> [How to complete this task]: Search the data below for the string "cite" and copy all lines where it shows up.

> [Supplied entries]:
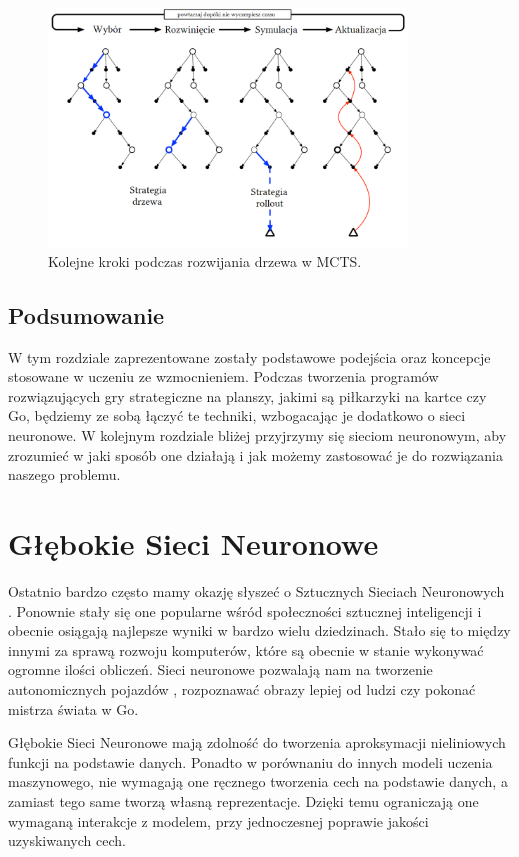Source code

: \documentclass[licencjacka]{pracamgr}
\begin{document}
\begin{figure}[ht!]
  \centering
  \includegraphics[width=0.85\textwidth]{mcts}
  \caption{Kolejne kroki podczas rozwijania drzewa w MCTS. \cite{Sutton}}
\end{figure}


\section{Podsumowanie}

W tym rozdziale zaprezentowane zostały podstawowe podejścia oraz koncepcje stosowane w uczeniu ze wzmocnieniem. Podczas tworzenia programów rozwiązujących gry strategiczne na planszy, jakimi są piłkarzyki na kartce czy Go, będziemy ze sobą łączyć te techniki, wzbogacając je dodatkowo o sieci neuronowe. W kolejnym rozdziale bliżej przyjrzymy się sieciom neuronowym, aby zrozumieć w jaki sposób one działają i jak możemy zastosować je do rozwiązania naszego problemu.

\chapter{Głębokie Sieci Neuronowe}

Ostatnio bardzo często mamy okazję słyszeć o Sztucznych Sieciach Neuronowych \cite{dlbook}. Ponownie stały się one popularne wśród społeczności sztucznej inteligencji i obecnie osiągają najlepsze wyniki w bardzo wielu dziedzinach. Stało się to między innymi za sprawą rozwoju komputerów, które są obecnie w stanie wykonywać ogromne ilości obliczeń. Sieci neuronowe pozwalają nam na tworzenie autonomicznych pojazdów \cite{sdc1, sdc2}, rozpoznawać obrazy lepiej od ludzi \cite{resnet, resnext} czy pokonać mistrza świata w Go\cite{alphago2016, alphagozero}. 

Głębokie Sieci Neuronowe mają zdolność do tworzenia aproksymacji nieliniowych funkcji na podstawie danych. Ponadto w porównaniu do innych modeli uczenia maszynowego, nie wymagają one ręcznego tworzenia cech na podstawie danych, a zamiast tego same tworzą własną reprezentacje. Dzięki temu ograniczają one wymaganą interakcje z modelem, przy jednoczesnej poprawie jakości uzyskiwanych cech.
\end{document}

> [Response below]:
  \caption{Kolejne kroki podczas rozwijania drzewa w MCTS. \cite{Sutton}}
Ostatnio bardzo często mamy okazję słyszeć o Sztucznych Sieciach Neuronowych \cite{dlbook}. Ponownie stały się one popularne wśród społeczności sztucznej inteligencji i obecnie osiągają najlepsze wyniki w bardzo wielu dziedzinach. Stało się to między innymi za sprawą rozwoju komputerów, które są obecnie w stanie wykonywać ogromne ilości obliczeń. Sieci neuronowe pozwalają nam na tworzenie autonomicznych pojazdów \cite{sdc1, sdc2}, rozpoznawać obrazy lepiej od ludzi \cite{resnet, resnext} czy pokonać mistrza świata w Go\cite{alphago2016, alphagozero}. 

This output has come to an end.